### SUPPLIED ENTRIES
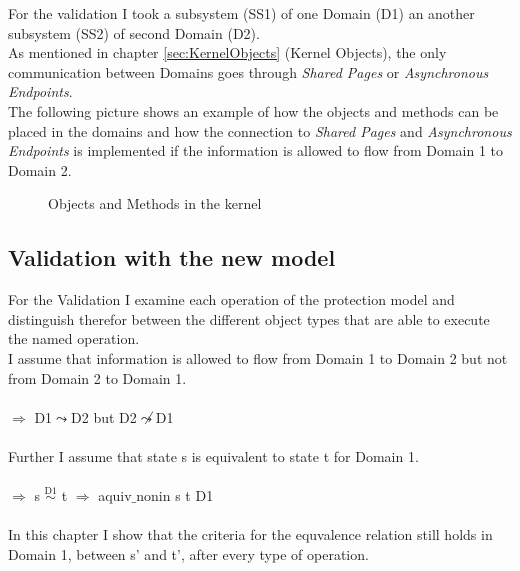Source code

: \documentclass[pdftex,11pt,a4paper]{article}
\begin{document}
For the validation I took a subsystem (SS1) of one Domain (D1) an another subsystem (SS2) of second Domain (D2). \\
As mentioned in chapter \ref{sec:KernelObjects} (Kernel Objects), the only communication between Domains goes through \textit{Shared Pages} or \textit{Asynchronous Endpoints}. \\
The following picture shows an example of how the objects and methods can be placed in the domains and how the connection to \textit{Shared Pages} and \textit{Asynchronous Endpoints} is implemented if the information is allowed to flow from Domain 1 to Domain 2.
\begin{figure}[H]
\caption{Objects and Methods in the kernel}
\end{figure}
\subsection{Validation with the new model}\label{sec:ValNew}
For the Validation I examine each operation of the protection model and distinguish therefor between the different object types that are able to execute the named operation. \\
I assume that information is allowed to flow from Domain 1 to Domain 2 but not from Domain 2 to Domain 1. \\ \\
$\Rightarrow$ D1$\leadsto$D2 but D2$\not\leadsto$D1 \\ \\
Further I assume that state s is equivalent to state t for Domain 1. \\ \\
$\Rightarrow$ s $\overset{\text{D1}}{\sim}$ t $\Rightarrow$ aquiv$\_$nonin s t D1	\\ \\
In this chapter I show that the criteria for the equvalence relation still holds in Domain 1, between s' and t', after every type of operation. 
\end{document}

### WHAT IS EXPECTED
Above are the records; return them exactly, minus the pictures.

### OUTPUT FOR THIS TASK
Source code

: \documentclass[pdftex,11pt,a4paper]{article}
\begin{document}
For the validation I took a subsystem (SS1) of one Domain (D1) an another subsystem (SS2) of second Domain (D2). \\
As mentioned in chapter \ref{sec:KernelObjects} (Kernel Objects), the only communication between Domains goes through \textit{Shared Pages} or \textit{Asynchronous Endpoints}. \\
The following picture shows an example of how the objects and methods can be placed in the domains and how the connection to \textit{Shared Pages} and \textit{Asynchronous Endpoints} is implemented if the information is allowed to flow from Domain 1 to Domain 2.
\begin{figure}[H]
\caption{Objects and Methods in the kernel}
\end{figure}
\subsection{Validation with the new model}\label{sec:ValNew}
For the Validation I examine each operation of the protection model and distinguish therefor between the different object types that are able to execute the named operation. \\
I assume that information is allowed to flow from Domain 1 to Domain 2 but not from Domain 2 to Domain 1. \\ \\
$\Rightarrow$ D1$\leadsto$D2 but D2$\not\leadsto$D1 \\ \\
Further I assume that state s is equivalent to state t for Domain 1. \\ \\
$\Rightarrow$ s $\overset{\text{D1}}{\sim}$ t $\Rightarrow$ aquiv$\_$nonin s t D1	\\ \\
In this chapter I show that the criteria for the equvalence relation still holds in Domain 1, between s' and t', after every type of operation. 
\end{document}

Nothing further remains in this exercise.